*** Opening EXTRACTED RECORDS ***
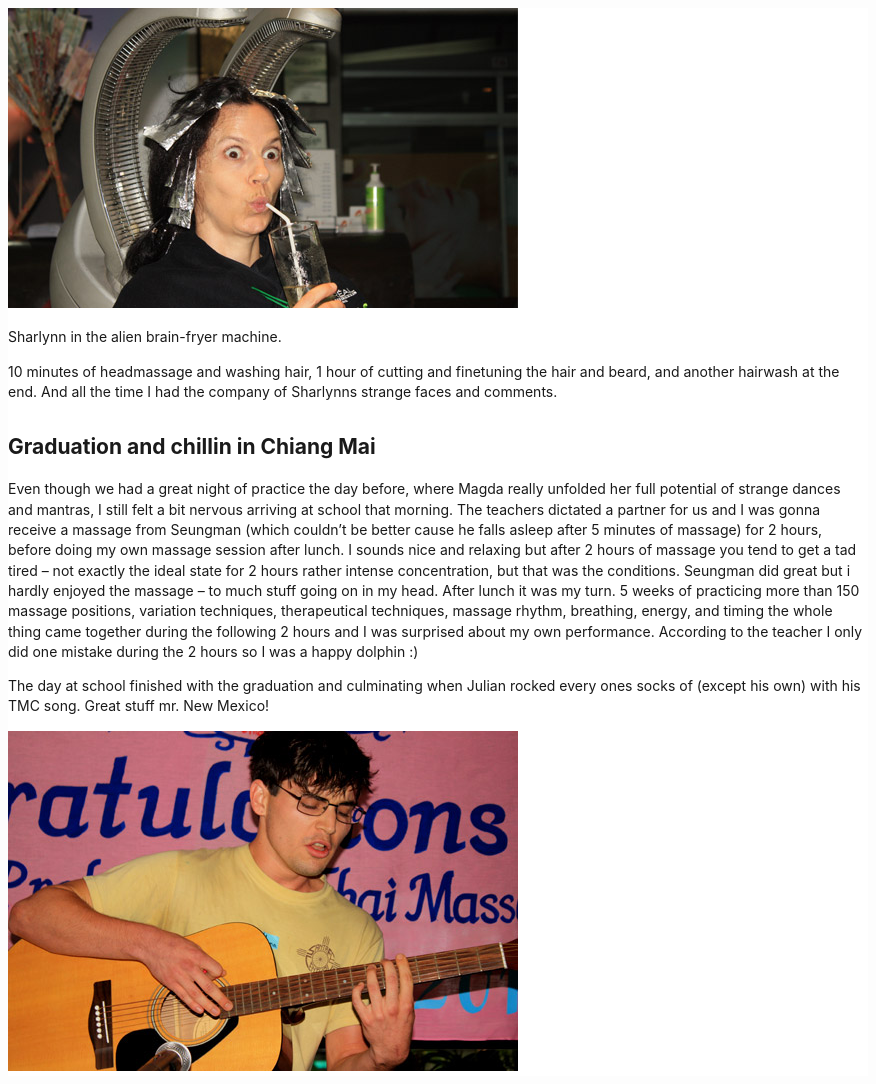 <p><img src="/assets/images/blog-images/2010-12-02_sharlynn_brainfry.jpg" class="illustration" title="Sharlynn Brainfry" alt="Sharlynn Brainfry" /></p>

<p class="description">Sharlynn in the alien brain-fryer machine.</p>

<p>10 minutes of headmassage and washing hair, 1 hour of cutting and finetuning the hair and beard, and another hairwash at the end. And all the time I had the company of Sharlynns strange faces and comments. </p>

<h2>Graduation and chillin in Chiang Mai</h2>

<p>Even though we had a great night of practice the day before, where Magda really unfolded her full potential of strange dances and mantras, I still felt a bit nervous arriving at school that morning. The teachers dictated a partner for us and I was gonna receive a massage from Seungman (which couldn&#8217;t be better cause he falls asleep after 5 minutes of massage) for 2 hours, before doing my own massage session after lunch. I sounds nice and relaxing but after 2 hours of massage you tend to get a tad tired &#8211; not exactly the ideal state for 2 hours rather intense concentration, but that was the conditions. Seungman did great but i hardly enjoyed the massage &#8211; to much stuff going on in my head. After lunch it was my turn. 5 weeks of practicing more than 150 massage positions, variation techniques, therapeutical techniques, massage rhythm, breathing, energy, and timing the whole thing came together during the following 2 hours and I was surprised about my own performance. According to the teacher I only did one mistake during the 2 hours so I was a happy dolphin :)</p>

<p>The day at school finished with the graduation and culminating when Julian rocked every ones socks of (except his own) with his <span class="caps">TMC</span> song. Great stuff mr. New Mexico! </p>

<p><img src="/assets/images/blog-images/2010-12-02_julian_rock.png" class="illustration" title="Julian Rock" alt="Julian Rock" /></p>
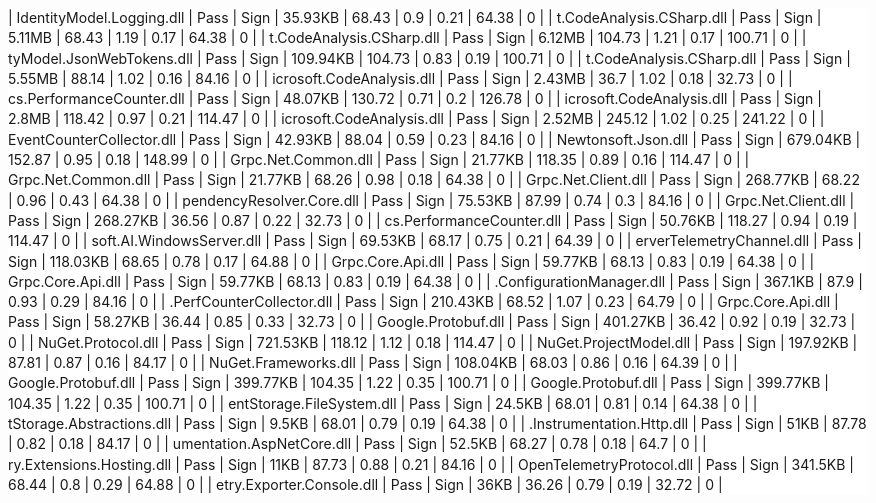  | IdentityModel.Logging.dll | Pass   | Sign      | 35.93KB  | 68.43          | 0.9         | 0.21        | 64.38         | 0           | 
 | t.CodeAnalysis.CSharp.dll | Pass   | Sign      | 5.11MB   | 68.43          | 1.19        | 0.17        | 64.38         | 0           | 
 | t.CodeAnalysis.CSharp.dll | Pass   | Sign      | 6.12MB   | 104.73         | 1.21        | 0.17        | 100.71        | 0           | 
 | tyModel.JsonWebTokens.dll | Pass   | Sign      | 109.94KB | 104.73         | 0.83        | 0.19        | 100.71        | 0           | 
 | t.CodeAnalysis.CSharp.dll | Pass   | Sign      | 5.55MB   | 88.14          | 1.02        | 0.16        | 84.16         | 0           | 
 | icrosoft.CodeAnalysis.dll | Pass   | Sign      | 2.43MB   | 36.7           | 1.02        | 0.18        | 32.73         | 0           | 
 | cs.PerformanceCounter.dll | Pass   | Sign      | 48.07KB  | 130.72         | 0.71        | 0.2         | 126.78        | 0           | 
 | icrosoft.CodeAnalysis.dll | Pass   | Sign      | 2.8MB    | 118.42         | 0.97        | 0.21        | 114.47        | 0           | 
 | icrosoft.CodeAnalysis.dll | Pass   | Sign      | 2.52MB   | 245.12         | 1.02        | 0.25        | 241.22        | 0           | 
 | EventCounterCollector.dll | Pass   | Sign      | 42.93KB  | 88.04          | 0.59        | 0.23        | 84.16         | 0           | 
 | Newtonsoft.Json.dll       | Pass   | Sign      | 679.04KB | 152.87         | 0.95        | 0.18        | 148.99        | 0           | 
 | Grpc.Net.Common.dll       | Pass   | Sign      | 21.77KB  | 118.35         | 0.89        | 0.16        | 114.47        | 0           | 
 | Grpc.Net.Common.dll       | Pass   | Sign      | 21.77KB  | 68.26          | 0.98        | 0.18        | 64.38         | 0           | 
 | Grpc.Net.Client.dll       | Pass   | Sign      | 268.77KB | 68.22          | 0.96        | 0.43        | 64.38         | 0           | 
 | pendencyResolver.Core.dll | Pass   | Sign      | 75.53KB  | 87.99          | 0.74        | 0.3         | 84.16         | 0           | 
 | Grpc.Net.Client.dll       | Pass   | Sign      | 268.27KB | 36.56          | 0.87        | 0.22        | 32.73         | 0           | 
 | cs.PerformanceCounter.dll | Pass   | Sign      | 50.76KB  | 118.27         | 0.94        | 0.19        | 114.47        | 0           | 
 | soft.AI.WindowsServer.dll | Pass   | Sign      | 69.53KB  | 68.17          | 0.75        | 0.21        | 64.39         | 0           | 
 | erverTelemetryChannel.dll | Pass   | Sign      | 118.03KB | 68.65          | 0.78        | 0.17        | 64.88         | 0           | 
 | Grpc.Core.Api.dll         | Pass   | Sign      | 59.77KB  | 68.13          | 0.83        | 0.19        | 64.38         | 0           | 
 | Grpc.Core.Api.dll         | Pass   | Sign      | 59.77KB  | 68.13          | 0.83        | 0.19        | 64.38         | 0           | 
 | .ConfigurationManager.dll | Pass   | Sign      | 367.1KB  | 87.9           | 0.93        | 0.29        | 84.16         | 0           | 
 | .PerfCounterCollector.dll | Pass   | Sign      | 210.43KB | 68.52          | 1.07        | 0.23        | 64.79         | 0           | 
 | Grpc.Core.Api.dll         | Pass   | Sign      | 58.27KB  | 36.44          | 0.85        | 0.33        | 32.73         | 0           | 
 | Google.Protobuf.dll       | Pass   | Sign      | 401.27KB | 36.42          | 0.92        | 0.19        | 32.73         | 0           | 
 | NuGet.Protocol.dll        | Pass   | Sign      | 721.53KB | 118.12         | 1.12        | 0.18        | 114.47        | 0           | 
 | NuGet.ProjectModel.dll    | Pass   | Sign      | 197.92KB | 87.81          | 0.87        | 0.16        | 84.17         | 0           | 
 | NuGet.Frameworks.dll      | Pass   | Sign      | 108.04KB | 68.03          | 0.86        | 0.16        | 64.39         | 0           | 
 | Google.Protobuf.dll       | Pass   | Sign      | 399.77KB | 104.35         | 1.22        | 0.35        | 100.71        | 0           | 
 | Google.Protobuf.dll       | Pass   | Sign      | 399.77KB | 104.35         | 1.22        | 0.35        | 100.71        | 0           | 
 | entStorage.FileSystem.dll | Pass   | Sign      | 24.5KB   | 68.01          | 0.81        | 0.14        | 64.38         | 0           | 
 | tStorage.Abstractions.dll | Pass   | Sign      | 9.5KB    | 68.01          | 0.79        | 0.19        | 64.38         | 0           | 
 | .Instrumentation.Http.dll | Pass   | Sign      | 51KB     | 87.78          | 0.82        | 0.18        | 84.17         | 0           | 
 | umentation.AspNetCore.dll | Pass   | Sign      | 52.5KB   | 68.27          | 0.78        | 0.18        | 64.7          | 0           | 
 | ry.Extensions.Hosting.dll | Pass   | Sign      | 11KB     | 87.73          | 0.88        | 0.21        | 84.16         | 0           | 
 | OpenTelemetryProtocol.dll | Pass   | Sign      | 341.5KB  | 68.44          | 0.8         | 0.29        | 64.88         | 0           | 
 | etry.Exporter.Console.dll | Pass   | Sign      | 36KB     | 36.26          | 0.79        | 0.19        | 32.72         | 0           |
*** Closing EXTRACTED RECORDS ***
*** Opening EXTRACTED RECORDS ***
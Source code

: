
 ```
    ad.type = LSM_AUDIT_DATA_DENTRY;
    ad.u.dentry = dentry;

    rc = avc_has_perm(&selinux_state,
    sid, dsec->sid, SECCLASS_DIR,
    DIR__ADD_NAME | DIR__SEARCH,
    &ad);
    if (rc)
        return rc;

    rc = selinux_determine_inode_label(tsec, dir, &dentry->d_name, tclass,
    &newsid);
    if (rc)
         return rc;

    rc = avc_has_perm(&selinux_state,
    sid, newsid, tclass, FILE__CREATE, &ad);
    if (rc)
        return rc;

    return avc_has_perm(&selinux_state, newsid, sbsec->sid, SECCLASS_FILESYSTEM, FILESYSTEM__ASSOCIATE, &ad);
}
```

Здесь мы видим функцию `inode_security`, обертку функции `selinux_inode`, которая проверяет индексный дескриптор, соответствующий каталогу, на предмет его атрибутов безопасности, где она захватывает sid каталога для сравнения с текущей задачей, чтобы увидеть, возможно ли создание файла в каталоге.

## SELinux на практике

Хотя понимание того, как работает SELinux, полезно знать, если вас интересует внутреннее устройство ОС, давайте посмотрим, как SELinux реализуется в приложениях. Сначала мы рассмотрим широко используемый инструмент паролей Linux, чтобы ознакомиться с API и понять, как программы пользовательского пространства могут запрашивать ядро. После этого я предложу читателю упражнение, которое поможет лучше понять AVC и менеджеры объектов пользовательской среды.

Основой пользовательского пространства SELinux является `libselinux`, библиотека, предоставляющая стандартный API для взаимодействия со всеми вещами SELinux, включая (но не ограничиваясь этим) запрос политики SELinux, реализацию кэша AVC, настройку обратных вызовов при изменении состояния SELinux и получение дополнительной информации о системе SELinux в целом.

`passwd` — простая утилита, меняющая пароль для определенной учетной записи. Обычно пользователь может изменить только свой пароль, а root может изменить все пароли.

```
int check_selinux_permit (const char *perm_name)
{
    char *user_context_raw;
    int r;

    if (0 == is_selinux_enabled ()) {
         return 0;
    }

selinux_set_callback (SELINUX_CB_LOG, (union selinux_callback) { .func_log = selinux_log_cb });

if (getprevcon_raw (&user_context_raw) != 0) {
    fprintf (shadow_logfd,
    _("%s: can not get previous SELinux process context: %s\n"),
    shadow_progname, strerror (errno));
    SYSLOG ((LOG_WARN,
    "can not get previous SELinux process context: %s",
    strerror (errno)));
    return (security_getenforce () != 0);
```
*** Closing EXTRACTED RECORDS ***
*** Opening EXTRACTED RECORDS ***
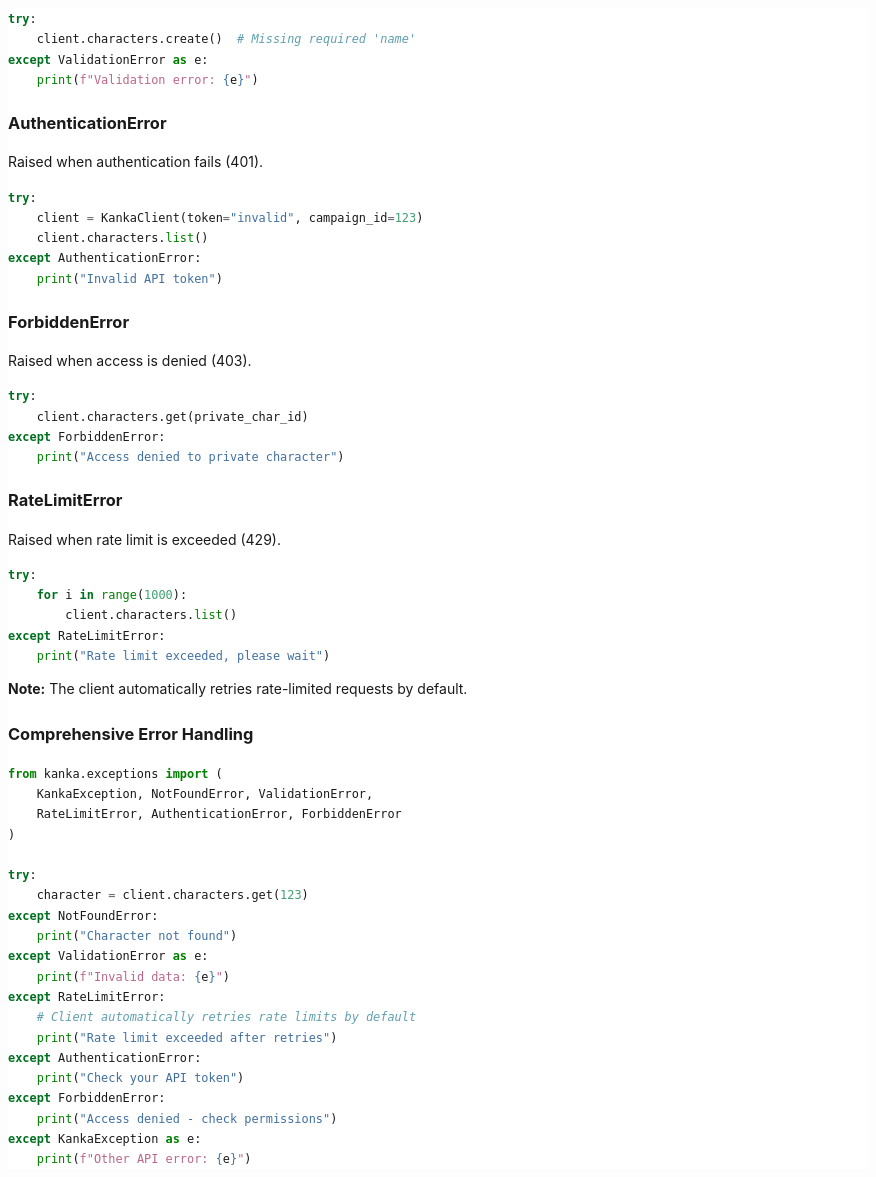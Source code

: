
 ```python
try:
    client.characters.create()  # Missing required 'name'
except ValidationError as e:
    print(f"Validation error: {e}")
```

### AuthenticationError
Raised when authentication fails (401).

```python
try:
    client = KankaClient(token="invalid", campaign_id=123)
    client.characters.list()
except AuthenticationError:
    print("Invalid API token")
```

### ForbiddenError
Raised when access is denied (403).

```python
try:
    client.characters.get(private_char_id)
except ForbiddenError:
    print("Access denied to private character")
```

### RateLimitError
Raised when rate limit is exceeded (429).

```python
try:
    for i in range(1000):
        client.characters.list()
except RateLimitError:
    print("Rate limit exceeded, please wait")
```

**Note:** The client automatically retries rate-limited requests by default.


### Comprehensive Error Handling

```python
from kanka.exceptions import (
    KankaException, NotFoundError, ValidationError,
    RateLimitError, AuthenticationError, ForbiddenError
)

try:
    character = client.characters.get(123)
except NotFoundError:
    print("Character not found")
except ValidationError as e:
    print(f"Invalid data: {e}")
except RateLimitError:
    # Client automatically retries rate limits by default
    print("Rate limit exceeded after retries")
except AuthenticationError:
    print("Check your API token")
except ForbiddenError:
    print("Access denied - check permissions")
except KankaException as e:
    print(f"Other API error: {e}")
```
*** Closing EXTRACTED RECORDS ***
Identify the lines of the data that contain the word "Raised". Copy each of them.

> TASK OUTPUT:
Raised when authentication fails (401).
Raised when access is denied (403).
Raised when rate limit is exceeded (429).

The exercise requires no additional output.